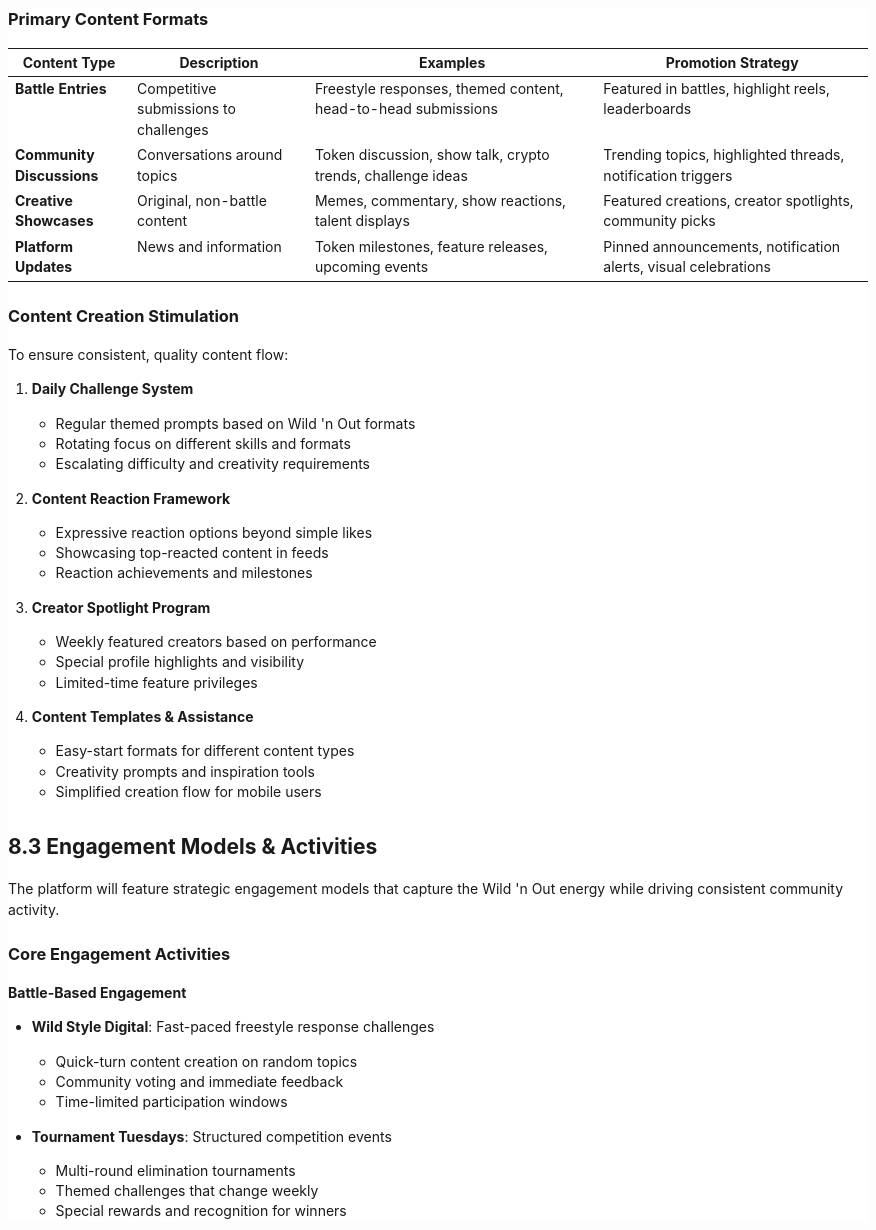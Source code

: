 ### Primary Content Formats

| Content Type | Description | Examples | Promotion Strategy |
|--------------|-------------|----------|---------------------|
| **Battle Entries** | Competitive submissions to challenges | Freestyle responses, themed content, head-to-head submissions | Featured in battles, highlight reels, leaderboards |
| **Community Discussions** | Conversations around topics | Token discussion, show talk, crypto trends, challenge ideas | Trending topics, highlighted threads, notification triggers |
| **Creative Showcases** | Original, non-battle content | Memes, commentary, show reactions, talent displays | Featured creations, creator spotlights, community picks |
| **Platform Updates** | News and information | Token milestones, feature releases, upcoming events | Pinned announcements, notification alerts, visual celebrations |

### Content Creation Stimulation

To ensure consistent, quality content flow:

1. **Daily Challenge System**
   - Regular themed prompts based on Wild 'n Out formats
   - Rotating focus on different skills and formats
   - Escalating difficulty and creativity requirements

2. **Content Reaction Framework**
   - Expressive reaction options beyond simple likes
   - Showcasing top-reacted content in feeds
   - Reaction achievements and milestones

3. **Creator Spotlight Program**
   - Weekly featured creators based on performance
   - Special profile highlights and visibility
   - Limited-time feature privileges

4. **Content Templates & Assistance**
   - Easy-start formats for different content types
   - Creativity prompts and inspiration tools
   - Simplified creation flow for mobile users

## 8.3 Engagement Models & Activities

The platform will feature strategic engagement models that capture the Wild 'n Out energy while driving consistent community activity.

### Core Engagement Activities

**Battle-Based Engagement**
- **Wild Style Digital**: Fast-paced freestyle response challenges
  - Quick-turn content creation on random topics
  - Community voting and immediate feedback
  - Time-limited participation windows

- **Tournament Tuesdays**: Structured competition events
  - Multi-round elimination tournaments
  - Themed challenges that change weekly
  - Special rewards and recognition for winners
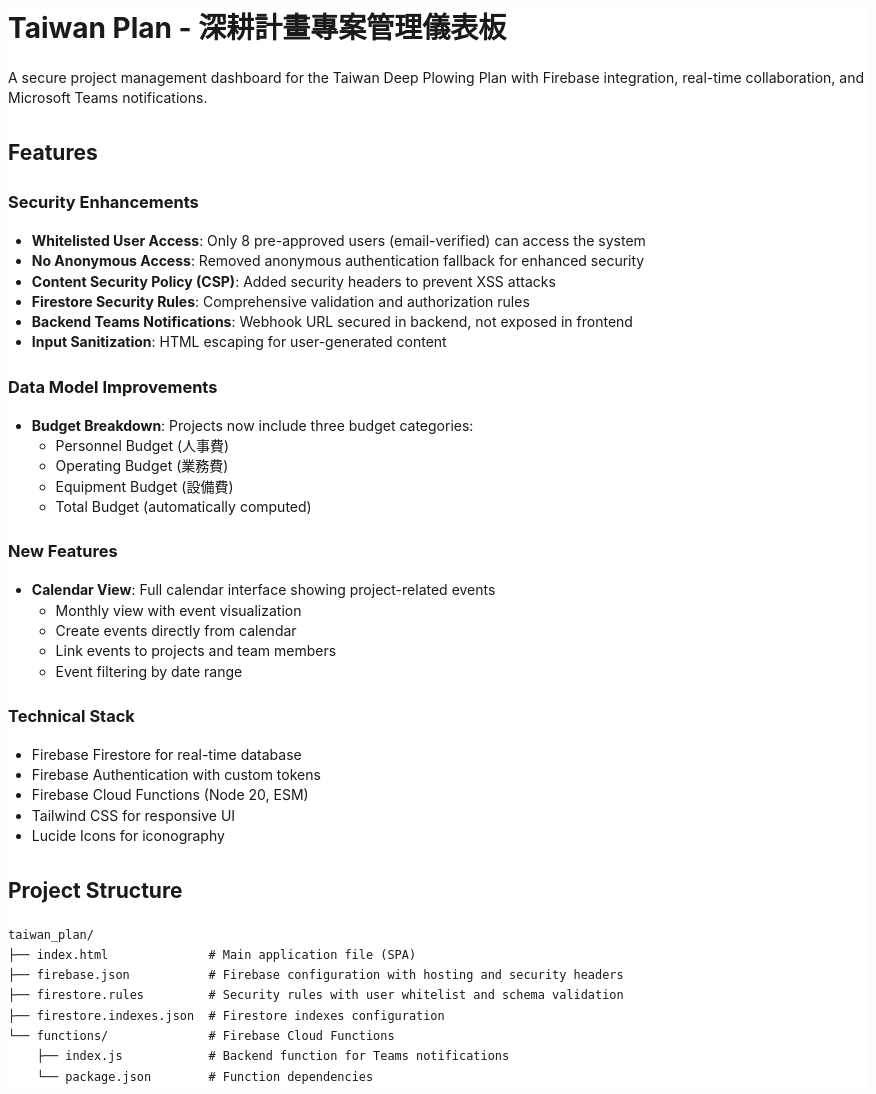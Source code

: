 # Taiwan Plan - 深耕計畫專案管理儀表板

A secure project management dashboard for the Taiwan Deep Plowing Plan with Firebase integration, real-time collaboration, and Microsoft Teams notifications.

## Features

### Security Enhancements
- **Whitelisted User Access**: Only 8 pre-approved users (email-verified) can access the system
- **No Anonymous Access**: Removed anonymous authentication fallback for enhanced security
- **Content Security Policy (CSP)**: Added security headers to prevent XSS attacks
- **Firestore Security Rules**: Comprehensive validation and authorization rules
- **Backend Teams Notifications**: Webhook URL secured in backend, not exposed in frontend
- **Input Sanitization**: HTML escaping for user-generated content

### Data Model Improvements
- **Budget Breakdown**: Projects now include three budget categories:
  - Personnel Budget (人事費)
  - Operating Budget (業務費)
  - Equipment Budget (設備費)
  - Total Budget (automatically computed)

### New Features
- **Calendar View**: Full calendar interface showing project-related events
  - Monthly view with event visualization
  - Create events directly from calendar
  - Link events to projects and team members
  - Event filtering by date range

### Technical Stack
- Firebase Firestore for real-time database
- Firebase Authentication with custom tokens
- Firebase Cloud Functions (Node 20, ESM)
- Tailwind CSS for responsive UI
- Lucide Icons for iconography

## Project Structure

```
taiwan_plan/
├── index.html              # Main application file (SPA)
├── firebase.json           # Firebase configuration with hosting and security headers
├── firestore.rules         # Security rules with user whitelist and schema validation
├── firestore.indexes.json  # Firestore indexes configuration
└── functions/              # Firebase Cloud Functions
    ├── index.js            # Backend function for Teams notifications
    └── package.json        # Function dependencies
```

● YOUR ASSIGNMENT
Exact repetition of the data is needed, with no images retained.

● RESPONSE TO THE TASK
Source code

: ### Primary Content Formats

| Content Type | Description | Examples | Promotion Strategy |
|--------------|-------------|----------|---------------------|
| **Battle Entries** | Competitive submissions to challenges | Freestyle responses, themed content, head-to-head submissions | Featured in battles, highlight reels, leaderboards |
| **Community Discussions** | Conversations around topics | Token discussion, show talk, crypto trends, challenge ideas | Trending topics, highlighted threads, notification triggers |
| **Creative Showcases** | Original, non-battle content | Memes, commentary, show reactions, talent displays | Featured creations, creator spotlights, community picks |
| **Platform Updates** | News and information | Token milestones, feature releases, upcoming events | Pinned announcements, notification alerts, visual celebrations |

### Content Creation Stimulation

To ensure consistent, quality content flow:

1. **Daily Challenge System**
   - Regular themed prompts based on Wild 'n Out formats
   - Rotating focus on different skills and formats
   - Escalating difficulty and creativity requirements

2. **Content Reaction Framework**
   - Expressive reaction options beyond simple likes
   - Showcasing top-reacted content in feeds
   - Reaction achievements and milestones

3. **Creator Spotlight Program**
   - Weekly featured creators based on performance
   - Special profile highlights and visibility
   - Limited-time feature privileges

4. **Content Templates & Assistance**
   - Easy-start formats for different content types
   - Creativity prompts and inspiration tools
   - Simplified creation flow for mobile users

## 8.3 Engagement Models & Activities

The platform will feature strategic engagement models that capture the Wild 'n Out energy while driving consistent community activity.

### Core Engagement Activities

**Battle-Based Engagement**
- **Wild Style Digital**: Fast-paced freestyle response challenges
  - Quick-turn content creation on random topics
  - Community voting and immediate feedback
  - Time-limited participation windows

- **Tournament Tuesdays**: Structured competition events
  - Multi-round elimination tournaments
  - Themed challenges that change weekly
  - Special rewards and recognition for winners
Source code

: # Taiwan Plan - 深耕計畫專案管理儀表板

A secure project management dashboard for the Taiwan Deep Plowing Plan with Firebase integration, real-time collaboration, and Microsoft Teams notifications.

## Features

### Security Enhancements
- **Whitelisted User Access**: Only 8 pre-approved users (email-verified) can access the system
- **No Anonymous Access**: Removed anonymous authentication fallback for enhanced security
- **Content Security Policy (CSP)**: Added security headers to prevent XSS attacks
- **Firestore Security Rules**: Comprehensive validation and authorization rules
- **Backend Teams Notifications**: Webhook URL secured in backend, not exposed in frontend
- **Input Sanitization**: HTML escaping for user-generated content

### Data Model Improvements
- **Budget Breakdown**: Projects now include three budget categories:
  - Personnel Budget (人事費)
  - Operating Budget (業務費)
  - Equipment Budget (設備費)
  - Total Budget (automatically computed)

### New Features
- **Calendar View**: Full calendar interface showing project-related events
  - Monthly view with event visualization
  - Create events directly from calendar
  - Link events to projects and team members
  - Event filtering by date range

### Technical Stack
- Firebase Firestore for real-time database
- Firebase Authentication with custom tokens
- Firebase Cloud Functions (Node 20, ESM)
- Tailwind CSS for responsive UI
- Lucide Icons for iconography

## Project Structure

```
taiwan_plan/
├── index.html              # Main application file (SPA)
├── firebase.json           # Firebase configuration with hosting and security headers
├── firestore.rules         # Security rules with user whitelist and schema validation
├── firestore.indexes.json  # Firestore indexes configuration
└── functions/              # Firebase Cloud Functions
    ├── index.js            # Backend function for Teams notifications
    └── package.json        # Function dependencies
```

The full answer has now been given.